I certify under penalty of law that I have personally examined and am familiar with the information submitted in this demonstration and all attached documents, and that, based on my inquiry of those individuals immediately responsible for obtaining the information, I believe that the submitted information is true, accurate, and complete. I am aware that there are significant penalties for submitting false information, including the possibility of fine and imprisonment.

(3) Upon completion, the owner or operator of the CCR unit or the CCR management unit must obtain a certification from a qualified professional engineer or approval from the Participating State Director or approval from EPA where EPA is the permitting authority verifying that closure has been completed in accordance with the closure plan specified in paragraph (b) of this section and the requirements of this section.

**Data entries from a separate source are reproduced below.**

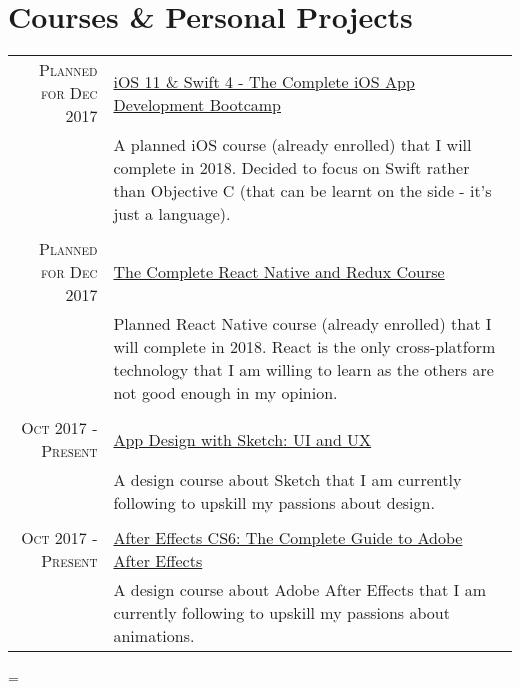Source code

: \documentclass[a4paper,10pt,notitlepage]{article}
\newenvironment{absolutelynopagebreak}
  {\par\nobreak\vfil\penalty0\vfilneg
   \vtop\bgroup}
  {\par\xdef\tpd{\the\prevdepth}\egroup
   \prevdepth=\tpd}
\begin{document}
\begin{absolutelynopagebreak}
	
	\section{Courses \& Personal Projects}
	\begin{tabular}{r|p{11cm}}
	
		\textsc{Planned for Dec 2017} &                                                                                                                  
		\href{https://www.udemy.com/ios-11-app-development-bootcamp/learn/v4/overview}{iOS 11 \& Swift 4 - The Complete iOS App Development Bootcamp}\\&\footnotesize{A planned iOS course (already enrolled) that I will complete in 2018. Decided to focus on Swift rather than Objective C (that can be learnt on the side - it's just a language).} \\
		
		\multicolumn{2}{c}{} \\
		\textsc{Planned for Dec 2017} &                                                                                                                  
		\href{https://www.udemy.com/the-complete-react-native-and-redux-course/learn/v4/overview}{The Complete React Native and Redux Course}\\&\footnotesize{Planned React Native course (already enrolled) that I will complete in 2018. React is the only cross-platform technology that I am willing to learn as the others are not good enough in my opinion.} \\
		
		\multicolumn{2}{c}{} \\
		\textsc{Oct 2017 - Present} &                                                                                                                  
		\href{https://www.udemy.com/app-design-with-sketch-ui-and-ux/}{App Design with Sketch: UI and UX}\\&\footnotesize{A design course about Sketch that I am currently following to upskill my passions about design.} \\
		
		\multicolumn{2}{c}{} \\
		\textsc{Oct 2017 - Present} &                                                                                                                  
		\href{https://www.udemy.com/aftereffects/}{After Effects CS6: The Complete Guide to Adobe After Effects}\\&\footnotesize{A design course about Adobe After Effects that I am currently following to upskill my passions about animations.} \\
		

\end{tabular}
\end{absolutelynopagebreak}
\end{document}
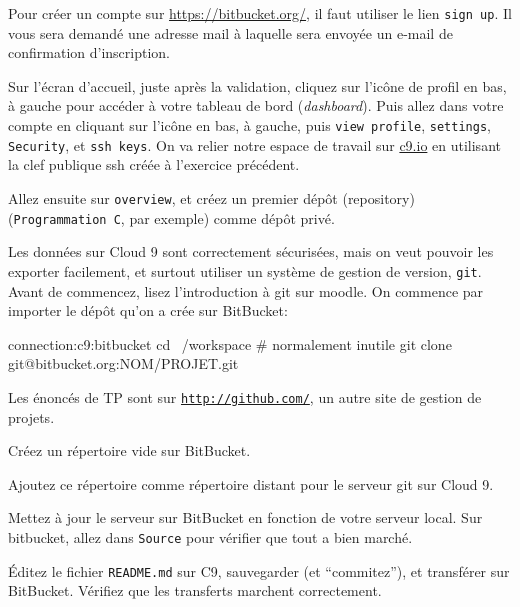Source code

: 
Pour créer un compte sur \url{https://bitbucket.org/}, il faut
utiliser le lien \texttt{sign up}. Il vous sera demandé une adresse
mail à laquelle sera envoyée un e-mail de confirmation d'inscription.


\question Sur l'écran d'accueil, juste après la validation, cliquez
sur l'icône de profil en bas, à gauche pour accéder à votre tableau de
bord (\emph{dashboard}). Puis allez dans votre compte en cliquant sur
l'icône en bas, à gauche, puis \texttt{view profile},
\texttt{settings}, \texttt{Security}, et \texttt{ssh keys}. On va
relier notre espace de travail sur \url{c9.io} en utilisant la clef
publique ssh créée à l'exercice précédent.

\question Allez ensuite sur \texttt{overview}, et créez un premier
dépôt (repository) (\texttt{Programmation C}, par exemple) comme dépôt
privé. 


Les données sur Cloud 9 sont correctement sécurisées, mais on veut
pouvoir les exporter facilement, et surtout utiliser un système de
gestion de version, \texttt{git}. Avant de commencez, lisez
l'introduction à git sur moodle. On commence par importer le dépôt
qu'on a crée sur BitBucket:

\begin{solution}
  \begin{bash}{connection:c9:bitbucket}
    cd ~/workspace # normalement inutile
    git clone git@bitbucket.org:NOM/PROJET.git
  \end{bash}
\end{solution}





Les énoncés de TP sont sur \texttt{\url{http://github.com/}}, un autre site
de gestion de projets.


\question Créez un répertoire vide sur BitBucket.

\question Ajoutez ce répertoire comme répertoire distant pour le
serveur git sur Cloud 9.

\question Mettez à jour le serveur sur BitBucket en fonction de votre
serveur local.  Sur bitbucket, allez dans \texttt{Source} pour
vérifier que tout a bien marché.

\question Éditez le fichier \texttt{README.md} sur C9, sauvegarder (et
``commitez''), et transférer sur BitBucket. Vérifiez que les
transferts marchent correctement.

(g) No later than the date the owner or operator initiates closure of a CCR unit or CCR management unit, the owner or operator must prepare a notification of intent to close a CCR unit or CCR management unit. The notification must include the certification by a qualified professional engineer or the approval from the Participating State Director or the approval from EPA where EPA is the permitting authority for the design of the final cover system as required by § 257.102(d)(3)(iii), if applicable. The owner or operator has completed the notification when it has been placed in the facility's operating record as required by § 257.105(i)(7).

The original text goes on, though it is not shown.